→ Problem statement: Copy all lines below that use the word "number".

[Plain-text document sources]
_____
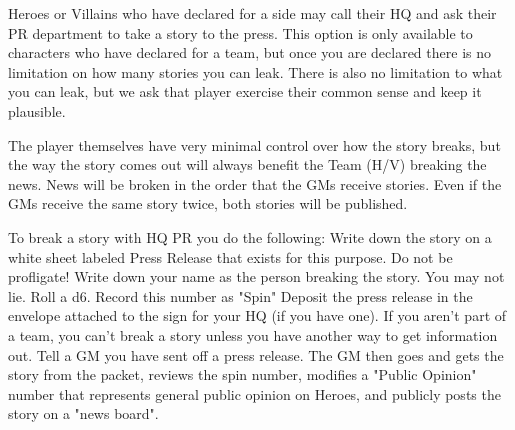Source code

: \documentclass[green]{LRSguildcamp1}
\begin{document}
Heroes or Villains who have declared for a side may call their HQ and ask their PR department to take a story to the press. This option is only available to characters who have declared for a team, but once you are declared there is no limitation on how many stories you can leak. There is also no limitation to what you can leak, but we ask that player exercise their common sense and keep it plausible. 

The player themselves have very minimal control over how the story breaks, but the way the story comes out will always benefit the Team (H/V) breaking the news. News will be broken in the order that the GMs receive stories. Even if the GMs receive the same story twice, both stories will be published. 

To break a story with HQ PR you do the following:
Write down the story on a white sheet labeled Press Release that exists for this purpose. Do not be profligate! 
Write down your name as the person breaking the story. You may not lie. 
Roll a d6. Record this number as "Spin"
Deposit the press release in the envelope attached to the sign for your HQ (if you have one). If you aren't part of a team, you can't break a story unless you have another way to get information out. Tell a GM you have sent off a press release.
The GM then goes and gets the story from the packet, reviews the spin number, modifies a "Public Opinion" number that represents general public opinion on Heroes, and publicly posts the story on a "news board". 
\end{document}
_____
→ Result below:
Roll a d6. Record this number as "Spin"
The GM then goes and gets the story from the packet, reviews the spin number, modifies a "Public Opinion" number that represents general public opinion on Heroes, and publicly posts the story on a "news board". 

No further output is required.